== Segment start ==

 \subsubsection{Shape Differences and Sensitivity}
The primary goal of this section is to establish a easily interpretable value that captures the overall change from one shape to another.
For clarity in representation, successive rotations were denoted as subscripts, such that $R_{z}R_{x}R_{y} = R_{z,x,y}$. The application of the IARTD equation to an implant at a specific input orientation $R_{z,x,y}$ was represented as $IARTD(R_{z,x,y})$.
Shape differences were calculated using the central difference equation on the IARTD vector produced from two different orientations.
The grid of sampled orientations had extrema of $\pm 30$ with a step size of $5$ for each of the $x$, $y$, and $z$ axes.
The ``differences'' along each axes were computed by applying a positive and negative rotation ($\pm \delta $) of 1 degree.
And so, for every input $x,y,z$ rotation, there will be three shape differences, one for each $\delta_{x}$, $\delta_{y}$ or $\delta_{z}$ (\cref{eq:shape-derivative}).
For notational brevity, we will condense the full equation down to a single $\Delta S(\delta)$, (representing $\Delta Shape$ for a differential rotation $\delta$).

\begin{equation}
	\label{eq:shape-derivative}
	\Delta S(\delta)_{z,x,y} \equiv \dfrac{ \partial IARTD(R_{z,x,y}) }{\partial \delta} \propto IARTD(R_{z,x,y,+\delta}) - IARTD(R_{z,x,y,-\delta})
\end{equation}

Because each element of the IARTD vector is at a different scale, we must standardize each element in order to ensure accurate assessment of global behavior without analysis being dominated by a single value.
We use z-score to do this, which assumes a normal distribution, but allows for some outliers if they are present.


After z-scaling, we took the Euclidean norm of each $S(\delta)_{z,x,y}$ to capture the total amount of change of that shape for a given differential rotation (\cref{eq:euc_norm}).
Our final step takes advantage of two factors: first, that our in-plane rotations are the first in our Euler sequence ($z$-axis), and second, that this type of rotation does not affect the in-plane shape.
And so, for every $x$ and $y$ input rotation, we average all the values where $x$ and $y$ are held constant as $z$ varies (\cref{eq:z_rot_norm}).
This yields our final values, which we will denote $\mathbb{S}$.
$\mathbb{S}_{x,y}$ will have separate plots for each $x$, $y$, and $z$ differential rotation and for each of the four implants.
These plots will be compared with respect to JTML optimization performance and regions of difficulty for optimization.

== Segment end ==

Write all of the records out exactly, including every line.

■ **Answer to this problem**
 \subsubsection{Shape Differences and Sensitivity}
The primary goal of this section is to establish a easily interpretable value that captures the overall change from one shape to another.
For clarity in representation, successive rotations were denoted as subscripts, such that $R_{z}R_{x}R_{y} = R_{z,x,y}$. The application of the IARTD equation to an implant at a specific input orientation $R_{z,x,y}$ was represented as $IARTD(R_{z,x,y})$.
Shape differences were calculated using the central difference equation on the IARTD vector produced from two different orientations.
The grid of sampled orientations had extrema of $\pm 30$ with a step size of $5$ for each of the $x$, $y$, and $z$ axes.
The ``differences'' along each axes were computed by applying a positive and negative rotation ($\pm \delta $) of 1 degree.
And so, for every input $x,y,z$ rotation, there will be three shape differences, one for each $\delta_{x}$, $\delta_{y}$ or $\delta_{z}$ (\cref{eq:shape-derivative}).
For notational brevity, we will condense the full equation down to a single $\Delta S(\delta)$, (representing $\Delta Shape$ for a differential rotation $\delta$).

\begin{equation}
	\label{eq:shape-derivative}
	\Delta S(\delta)_{z,x,y} \equiv \dfrac{ \partial IARTD(R_{z,x,y}) }{\partial \delta} \propto IARTD(R_{z,x,y,+\delta}) - IARTD(R_{z,x,y,-\delta})
\end{equation}

Because each element of the IARTD vector is at a different scale, we must standardize each element in order to ensure accurate assessment of global behavior without analysis being dominated by a single value.
We use z-score to do this, which assumes a normal distribution, but allows for some outliers if they are present.


After z-scaling, we took the Euclidean norm of each $S(\delta)_{z,x,y}$ to capture the total amount of change of that shape for a given differential rotation (\cref{eq:euc_norm}).
Our final step takes advantage of two factors: first, that our in-plane rotations are the first in our Euler sequence ($z$-axis), and second, that this type of rotation does not affect the in-plane shape.
And so, for every $x$ and $y$ input rotation, we average all the values where $x$ and $y$ are held constant as $z$ varies (\cref{eq:z_rot_norm}).
This yields our final values, which we will denote $\mathbb{S}$.
$\mathbb{S}_{x,y}$ will have separate plots for each $x$, $y$, and $z$ differential rotation and for each of the four implants.
These plots will be compared with respect to JTML optimization performance and regions of difficulty for optimization.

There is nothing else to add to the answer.